• **Assigned task**:
Output the data below exactly as it is, dropping the pictures from your copy.

Pictures paired with source code
───

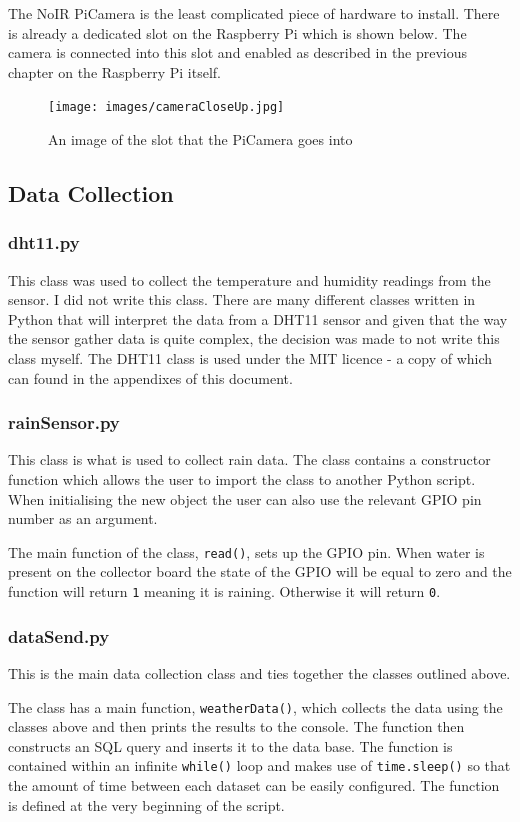 \documentclass[10pt,a4paper]{article}
\begin{document}
The NoIR PiCamera is the least complicated piece of hardware to install. There is already a dedicated slot on the Raspberry Pi which is shown below. The camera is connected into this slot and enabled as described in the previous chapter on the Raspberry Pi itself. 

\begin{figure}[H]
  \centering
    \texttt{[image: images/cameraCloseUp.jpg]}
    \caption{An image of the slot that the PiCamera goes into}
    \label{fig:piCamCloseUp}
\end{figure}

\subsection{Data Collection}
\subsubsection{dht11.py}
This class was used to collect the temperature and humidity readings from the sensor. I did not write this class. There are many different classes written in Python that will interpret the data from a DHT11 sensor and given that the way the sensor gather data is quite complex, the decision was made to not write this class myself. The DHT11 class is used under the MIT licence - a copy of which can found in the appendixes of this document. 

\subsubsection{rainSensor.py}
This class is what is used to collect rain data. The class contains a constructor function which allows the user to import the class to another Python script. When initialising the new object the user can also use the relevant GPIO pin number as an argument. 

The main function of the class, \texttt{read()}, sets up the GPIO pin. When water is present on the collector board the state of the GPIO will be equal to zero and the function will return \texttt{1} meaning it is raining. Otherwise it will return \texttt{0}. 

\subsubsection{dataSend.py}
This is the main data collection class and ties together the classes outlined above. 

The class has a main function, \texttt{weatherData()}, which collects the data using the classes above and then prints the results to the console. The function then constructs an SQL query and inserts it to the data base. The function is contained within an infinite \texttt{while()} loop and makes use of  \texttt{time.sleep()} so that the amount of time between each dataset can be easily configured. The function is defined at the very beginning of the script. 
\end{document}
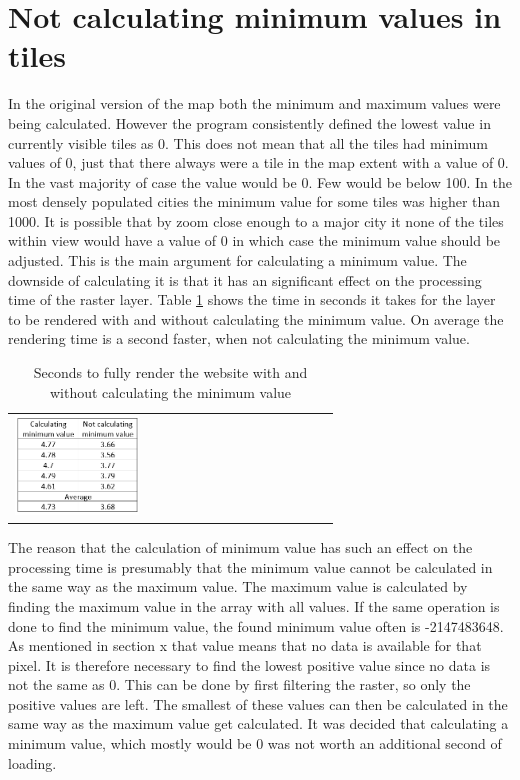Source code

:\section{Not calculating minimum values in tiles} \label{WhyNoMin}

In the original version of the map both the minimum and maximum values were being calculated. However the program consistently defined the lowest value in currently visible tiles as 0.
This does not mean that all the tiles had minimum values of 0, just that there always were a tile in the map extent with a value of 0. In the vast majority of case the value would be 0. Few would be below 100. In the most densely populated cities the minimum value for some tiles was higher than 1000. 
It is possible that by zoom close enough to a major city it none of the tiles within view would have a value of 0 in which case the minimum value should be adjusted.
This is the main argument for calculating a minimum value. The downside of calculating it is that it has an significant effect on the processing time of the raster layer. Table \ref{tabMinimum} shows the time in seconds it takes for the layer to be rendered with and without calculating the minimum value. On average the rendering time is a second faster, when not calculating the minimum value.

\begin{table}[htbp]
	\centering
	\begin{tabular}{l}
		\includegraphics[width=0.4\textwidth]{Pictures/tabMinimum}
	\end{tabular}
	\caption{Seconds to fully render the website with and without calculating the minimum value}
	\label{tabMinimum}
\end{table}

The reason that the calculation of minimum value has such an effect on the processing time is presumably that the minimum value cannot be calculated in the same way as the maximum value. 
The maximum value is calculated by finding the maximum value in the array with all values. 
If the same operation is done to find the minimum value, the found minimum value often is -2147483648. As mentioned in section x that value means that no data is available for that pixel. 
It is therefore necessary to find the lowest positive value since no data is not the same as 0. This can be done by first filtering the raster, so only the positive values are left. The smallest of these values can then be calculated in the same way as the maximum value get calculated. 
It was decided that calculating a minimum value, which mostly would be 0 was not worth an additional second of loading. 
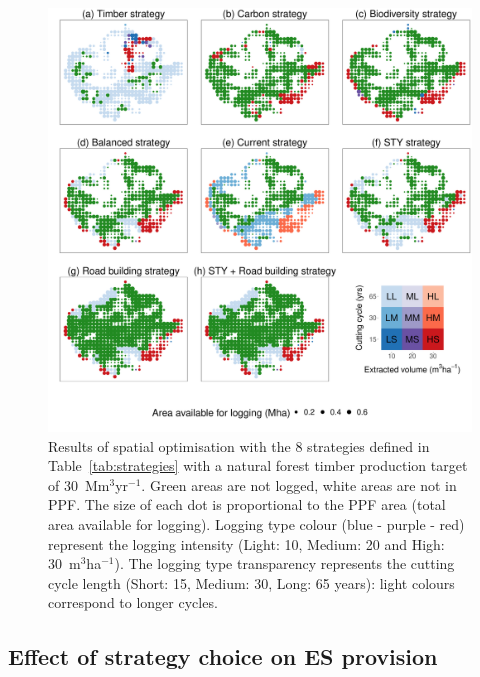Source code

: \documentclass{article}
\begin{document}
\begin{figure}
    \centering
    \includegraphics[width=0.8\linewidth]{graphs/mapsScenarios.pdf}
    \caption{Results of spatial optimisation with the 8 strategies defined in Table~\ref{tab:strategies} with a natural forest timber production target of 30~Mm$^3$yr$^{-1}$. Green areas are not logged, white areas are not in PPF. The size of each dot is proportional to the PPF area (total area available for logging). Logging type colour (blue - purple - red) represent the logging intensity (Light: 10, Medium: 20 and High: 30~m$^3$ha$^{-1}$). The logging type transparency represents the cutting cycle length (Short: 15, Medium: 30, Long: 65 years): light colours correspond to longer cycles.}
    \label{fig:mapsStrateg}
\end{figure}

\subsection{Effect of strategy choice on ES provision}
\end{document}
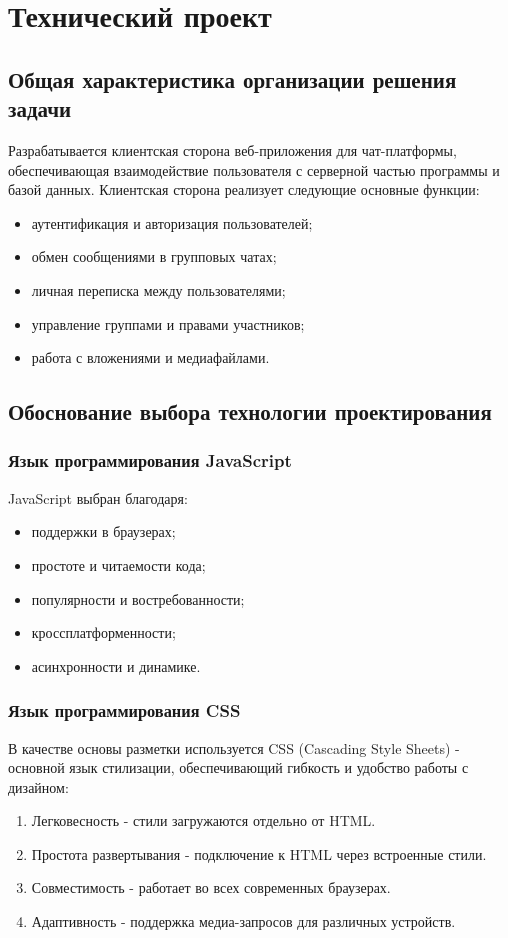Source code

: \section{Технический проект}
\subsection{Общая характеристика организации решения задачи}

Разрабатывается клиентская сторона веб-приложения для чат-платформы, обеспечивающая взаимодействие пользователя с серверной частью программы и базой данных. Клиентская сторона реализует следующие основные функции:
\begin{itemize}
	\item аутентификация и авторизация пользователей;
	\item обмен сообщениями в групповых чатах;
	\item личная переписка между пользователями;
	\item управление группами и правами участников;
	\item работа с вложениями и медиафайлами.
\end{itemize}

\subsection{Обоснование выбора технологии проектирования}

\subsubsection{Язык программирования JavaScript}

JavaScript выбран благодаря:
\begin{itemize}
	\item поддержки в браузерах;
	\item простоте и читаемости кода;
	\item популярности и востребованности;
	\item кроссплатформенности;
	\item асинхронности и динамике.
\end{itemize}

\subsubsection{Язык программирования CSS}

В качестве основы разметки используется CSS (Cascading Style Sheets) - основной язык стилизации, обеспечивающий гибкость и удобство работы с дизайном:
\begin{enumerate}
	\item Легковесность - стили загружаются отдельно от HTML.
	\item Простота развертывания - подключение к HTML через встроенные стили.
	\item Совместимость - работает во всех современных браузерах.
	\item Адаптивность - поддержка медиа-запросов для различных устройств.
\end{enumerate}

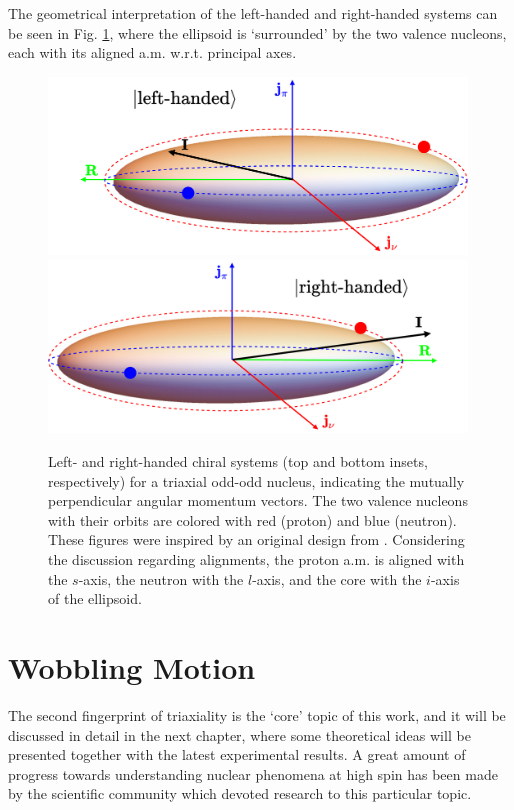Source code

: The geometrical interpretation of the left-handed and right-handed systems can be seen in Fig. \ref{chiral-geometry}, where the ellipsoid is `surrounded' by the two valence nucleons, each with its aligned a.m. w.r.t. principal axes.

\begin{figure}
    \centering
    \includegraphics[width=0.99\textwidth]{Chapters/Figures/chiral_handedness-1.pdf}
    \includegraphics[width=0.99\textwidth]{Chapters/Figures/chiral_handedness-2.pdf}
    \caption{Left- and right-handed chiral systems (top and bottom insets, respectively) for a triaxial odd-odd nucleus, indicating the mutually perpendicular angular momentum vectors. The two valence nucleons with their orbits are colored with red (proton) and blue (neutron). These figures were inspired by an original design from \cite{starosta2001chiral}. Considering the discussion regarding alignments, the proton a.m. is aligned with the $s$-axis, the neutron with the $l$-axis, and the core with the $i$-axis of the ellipsoid.}
    \label{chiral-geometry}
\end{figure}

\section{Wobbling Motion}

The second fingerprint of triaxiality is the `core' topic of this work, and it will be discussed in detail in the next chapter, where some theoretical ideas will be presented together with the latest experimental results. A great amount of progress towards understanding nuclear phenomena at high spin has been made by the scientific community which devoted research to this particular topic.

───

• **Task result**:
 \documentclass[10pt,a4paper]{article}
\begin{document}
The NoIR PiCamera is the least complicated piece of hardware to install. There is already a dedicated slot on the Raspberry Pi which is shown below. The camera is connected into this slot and enabled as described in the previous chapter on the Raspberry Pi itself. 

\begin{figure}[H]
  \centering
    \texttt{[image: images/cameraCloseUp.jpg]}
    \caption{An image of the slot that the PiCamera goes into}
    \label{fig:piCamCloseUp}
\end{figure}

\subsection{Data Collection}
\subsubsection{dht11.py}
This class was used to collect the temperature and humidity readings from the sensor. I did not write this class. There are many different classes written in Python that will interpret the data from a DHT11 sensor and given that the way the sensor gather data is quite complex, the decision was made to not write this class myself. The DHT11 class is used under the MIT licence - a copy of which can found in the appendixes of this document. 

\subsubsection{rainSensor.py}
This class is what is used to collect rain data. The class contains a constructor function which allows the user to import the class to another Python script. When initialising the new object the user can also use the relevant GPIO pin number as an argument. 

The main function of the class, \texttt{read()}, sets up the GPIO pin. When water is present on the collector board the state of the GPIO will be equal to zero and the function will return \texttt{1} meaning it is raining. Otherwise it will return \texttt{0}. 

\subsubsection{dataSend.py}
This is the main data collection class and ties together the classes outlined above. 

The class has a main function, \texttt{weatherData()}, which collects the data using the classes above and then prints the results to the console. The function then constructs an SQL query and inserts it to the data base. The function is contained within an infinite \texttt{while()} loop and makes use of  \texttt{time.sleep()} so that the amount of time between each dataset can be easily configured. The function is defined at the very beginning of the script. 
\end{document}
Source code

:\section{Not calculating minimum values in tiles} \label{WhyNoMin}

In the original version of the map both the minimum and maximum values were being calculated. However the program consistently defined the lowest value in currently visible tiles as 0.
This does not mean that all the tiles had minimum values of 0, just that there always were a tile in the map extent with a value of 0. In the vast majority of case the value would be 0. Few would be below 100. In the most densely populated cities the minimum value for some tiles was higher than 1000. 
It is possible that by zoom close enough to a major city it none of the tiles within view would have a value of 0 in which case the minimum value should be adjusted.
This is the main argument for calculating a minimum value. The downside of calculating it is that it has an significant effect on the processing time of the raster layer. Table \ref{tabMinimum} shows the time in seconds it takes for the layer to be rendered with and without calculating the minimum value. On average the rendering time is a second faster, when not calculating the minimum value.

\begin{table}[htbp]
	\centering
	\begin{tabular}{l}
		\includegraphics[width=0.4\textwidth]{Pictures/tabMinimum}
	\end{tabular}
	\caption{Seconds to fully render the website with and without calculating the minimum value}
	\label{tabMinimum}
\end{table}

The reason that the calculation of minimum value has such an effect on the processing time is presumably that the minimum value cannot be calculated in the same way as the maximum value. 
The maximum value is calculated by finding the maximum value in the array with all values. 
If the same operation is done to find the minimum value, the found minimum value often is -2147483648. As mentioned in section x that value means that no data is available for that pixel. 
It is therefore necessary to find the lowest positive value since no data is not the same as 0. This can be done by first filtering the raster, so only the positive values are left. The smallest of these values can then be calculated in the same way as the maximum value get calculated. 
It was decided that calculating a minimum value, which mostly would be 0 was not worth an additional second of loading. 
Source code

: \documentclass{article}
\begin{document}
\begin{figure}
    \centering
    \includegraphics[width=0.8\linewidth]{graphs/mapsScenarios.pdf}
    \caption{Results of spatial optimisation with the 8 strategies defined in Table~\ref{tab:strategies} with a natural forest timber production target of 30~Mm$^3$yr$^{-1}$. Green areas are not logged, white areas are not in PPF. The size of each dot is proportional to the PPF area (total area available for logging). Logging type colour (blue - purple - red) represent the logging intensity (Light: 10, Medium: 20 and High: 30~m$^3$ha$^{-1}$). The logging type transparency represents the cutting cycle length (Short: 15, Medium: 30, Long: 65 years): light colours correspond to longer cycles.}
    \label{fig:mapsStrateg}
\end{figure}

\subsection{Effect of strategy choice on ES provision}
\end{document}
Source code

: \section{Технический проект}
\subsection{Общая характеристика организации решения задачи}

Разрабатывается клиентская сторона веб-приложения для чат-платформы, обеспечивающая взаимодействие пользователя с серверной частью программы и базой данных. Клиентская сторона реализует следующие основные функции:
\begin{itemize}
	\item аутентификация и авторизация пользователей;
	\item обмен сообщениями в групповых чатах;
	\item личная переписка между пользователями;
	\item управление группами и правами участников;
	\item работа с вложениями и медиафайлами.
\end{itemize}

\subsection{Обоснование выбора технологии проектирования}

\subsubsection{Язык программирования JavaScript}

JavaScript выбран благодаря:
\begin{itemize}
	\item поддержки в браузерах;
	\item простоте и читаемости кода;
	\item популярности и востребованности;
	\item кроссплатформенности;
	\item асинхронности и динамике.
\end{itemize}

\subsubsection{Язык программирования CSS}

В качестве основы разметки используется CSS (Cascading Style Sheets) - основной язык стилизации, обеспечивающий гибкость и удобство работы с дизайном:
\begin{enumerate}
	\item Легковесность - стили загружаются отдельно от HTML.
	\item Простота развертывания - подключение к HTML через встроенные стили.
	\item Совместимость - работает во всех современных браузерах.
	\item Адаптивность - поддержка медиа-запросов для различных устройств.
\end{enumerate}

Source code

: The geometrical interpretation of the left-handed and right-handed systems can be seen in Fig. \ref{chiral-geometry}, where the ellipsoid is `surrounded' by the two valence nucleons, each with its aligned a.m. w.r.t. principal axes.

\begin{figure}
    \centering
    \includegraphics[width=0.99\textwidth]{Chapters/Figures/chiral_handedness-1.pdf}
    \includegraphics[width=0.99\textwidth]{Chapters/Figures/chiral_handedness-2.pdf}
    \caption{Left- and right-handed chiral systems (top and bottom insets, respectively) for a triaxial odd-odd nucleus, indicating the mutually perpendicular angular momentum vectors. The two valence nucleons with their orbits are colored with red (proton) and blue (neutron). These figures were inspired by an original design from \cite{starosta2001chiral}. Considering the discussion regarding alignments, the proton a.m. is aligned with the $s$-axis, the neutron with the $l$-axis, and the core with the $i$-axis of the ellipsoid.}
    \label{chiral-geometry}
\end{figure}

\section{Wobbling Motion}

The second fingerprint of triaxiality is the `core' topic of this work, and it will be discussed in detail in the next chapter, where some theoretical ideas will be presented together with the latest experimental results. A great amount of progress towards understanding nuclear phenomena at high spin has been made by the scientific community which devoted research to this particular topic.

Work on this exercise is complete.